- Born: Massachusetts, U.S.
- Education: University of North Carolina at Wilmington (MFA)
- Occupations: Poet, editor
- Website: www.leahpooleosowski.com

= Leah Poole Osowski =

American poet

Leah Poole Osowski is an American essayist and poet. Her first full-length poetry collection, hover over her, won the Wick Poetry Prize. Her second collection, Exceeds Us, won the Alma Book Award. Osowski's work has earned her fellowships from the Vermont Studio Center and Image’s Glen Workshop. Her poetry has been a finalist for awards including the National Poetry Series. In 2018, she was named the Penn State Altoona Emerging Writer-in-Residence.

== Biography ==
Osowski pursued her MFA at the University of North Carolina at Wilmington, where she studied under poets Malena Mörling, Sarah Messer, and Michael White. Her graduate thesis later became her debut collection, hover over her, which was chosen by Adrian Matejka for the Wick Poetry Prize.

Osowski's essays and poetry have appeared in The Georgia Review, The Southern Review, Ninth Letter, The Gettysburg Review, and The Cincinnati Review, among many others. She has been interviewed by The Massachusetts Review, The Southern Review, The Cincinnati Review and others.

Osowski has been a reader for literary journals such as Ecotone, New England Review, and Raleigh Review. In 2020, she became the poetry editor of Raleigh Review. She serves on the board of Ridgelines, a nonprofit that teaches language arts to under-heard populations in central Pennsylvania.

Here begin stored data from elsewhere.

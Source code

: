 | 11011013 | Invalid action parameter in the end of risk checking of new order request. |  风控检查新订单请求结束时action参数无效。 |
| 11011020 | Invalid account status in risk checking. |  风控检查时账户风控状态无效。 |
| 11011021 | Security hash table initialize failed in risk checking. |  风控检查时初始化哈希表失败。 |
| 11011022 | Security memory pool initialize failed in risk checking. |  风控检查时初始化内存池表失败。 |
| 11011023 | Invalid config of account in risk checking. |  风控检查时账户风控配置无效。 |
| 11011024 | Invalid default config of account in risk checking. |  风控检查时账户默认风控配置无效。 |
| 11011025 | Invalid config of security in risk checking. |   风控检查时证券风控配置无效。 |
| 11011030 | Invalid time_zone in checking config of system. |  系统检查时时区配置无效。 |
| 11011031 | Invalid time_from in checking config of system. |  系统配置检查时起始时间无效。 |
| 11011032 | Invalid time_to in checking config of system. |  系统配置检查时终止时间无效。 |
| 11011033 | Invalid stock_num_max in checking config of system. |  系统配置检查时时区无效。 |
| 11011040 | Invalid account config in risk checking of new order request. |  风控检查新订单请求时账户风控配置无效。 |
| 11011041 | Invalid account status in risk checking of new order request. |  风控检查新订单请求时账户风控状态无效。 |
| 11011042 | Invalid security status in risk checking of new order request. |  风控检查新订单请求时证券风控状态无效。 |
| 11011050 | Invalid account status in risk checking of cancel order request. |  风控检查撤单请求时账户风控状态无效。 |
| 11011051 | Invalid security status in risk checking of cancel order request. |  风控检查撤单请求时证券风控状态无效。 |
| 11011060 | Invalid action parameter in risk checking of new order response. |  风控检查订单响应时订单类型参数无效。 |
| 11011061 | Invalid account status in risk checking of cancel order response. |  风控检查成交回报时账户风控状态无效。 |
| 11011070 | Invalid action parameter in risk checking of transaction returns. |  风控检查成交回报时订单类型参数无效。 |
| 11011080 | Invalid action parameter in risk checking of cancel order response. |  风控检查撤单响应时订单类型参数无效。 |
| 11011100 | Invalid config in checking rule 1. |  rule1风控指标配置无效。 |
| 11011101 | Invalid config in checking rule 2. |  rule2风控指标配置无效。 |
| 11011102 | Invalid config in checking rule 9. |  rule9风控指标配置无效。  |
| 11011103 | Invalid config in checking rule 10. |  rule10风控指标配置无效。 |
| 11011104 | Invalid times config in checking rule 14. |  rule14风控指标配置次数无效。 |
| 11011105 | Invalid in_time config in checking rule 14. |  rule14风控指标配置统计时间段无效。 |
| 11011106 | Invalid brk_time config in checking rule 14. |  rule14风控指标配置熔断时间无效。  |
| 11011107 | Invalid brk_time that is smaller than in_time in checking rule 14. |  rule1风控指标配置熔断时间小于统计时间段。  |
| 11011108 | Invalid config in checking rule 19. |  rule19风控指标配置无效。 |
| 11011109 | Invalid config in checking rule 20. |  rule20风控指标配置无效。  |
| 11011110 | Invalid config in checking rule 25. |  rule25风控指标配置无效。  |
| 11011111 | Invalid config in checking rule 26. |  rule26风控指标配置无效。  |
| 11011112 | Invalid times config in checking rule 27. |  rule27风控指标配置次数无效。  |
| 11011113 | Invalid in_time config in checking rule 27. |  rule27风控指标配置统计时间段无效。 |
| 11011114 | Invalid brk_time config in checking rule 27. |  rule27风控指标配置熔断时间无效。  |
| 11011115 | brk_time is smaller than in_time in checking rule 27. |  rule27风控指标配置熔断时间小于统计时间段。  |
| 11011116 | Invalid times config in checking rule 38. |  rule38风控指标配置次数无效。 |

In August 2017, Osowski was awarded the Paul Mariani Fellowship to attend Image’s Glen Workshop. In March 2018, she was awarded a fellowship for the Vermont Studio Center. She served as the Penn State Altoona Emerging Writer-in-Residence during the fall of 2018.

In 2019, she was invited to return to her alma mater to present at the University of North Carolina at Wilmington's annual Writer's Week.

She was chosen for Pennsylvania State University's Shaver's Creek Environmental Center's Long-Term Ecological Reflections Project writing residency, which she served from 2019 to 2020.

In 2021, she read alongside writers Sabrina Orah Mark, Lee Upton, and others for Saturnalia Books's fundraiser reading. In 2022, Osowski's work was chosen by poet Todd F. Davis for Poetry Moment on WPSU (FM), a member of NPR.

Osowski's second poetry collection, Exceeds Us, won the Alma Book Award. The manuscript was also a finalist for the 2021 National Poetry Series.

== Bibliography ==

=== Poetry ===
- hover over her (Kent State University Press, September 2016). ISBN 978-1-60635-297-7
- Exceeds Us (Saturnalia Books, forthcoming).

=== Essays ===
- Shy Girl. Indiana Review. Summer 2017 Volume 39, Number 1.
- Link Analysis. Quarterly West. December 2016, Issue 89.
- Moonstone. Black Warrior Review. Spring/Summer 2014.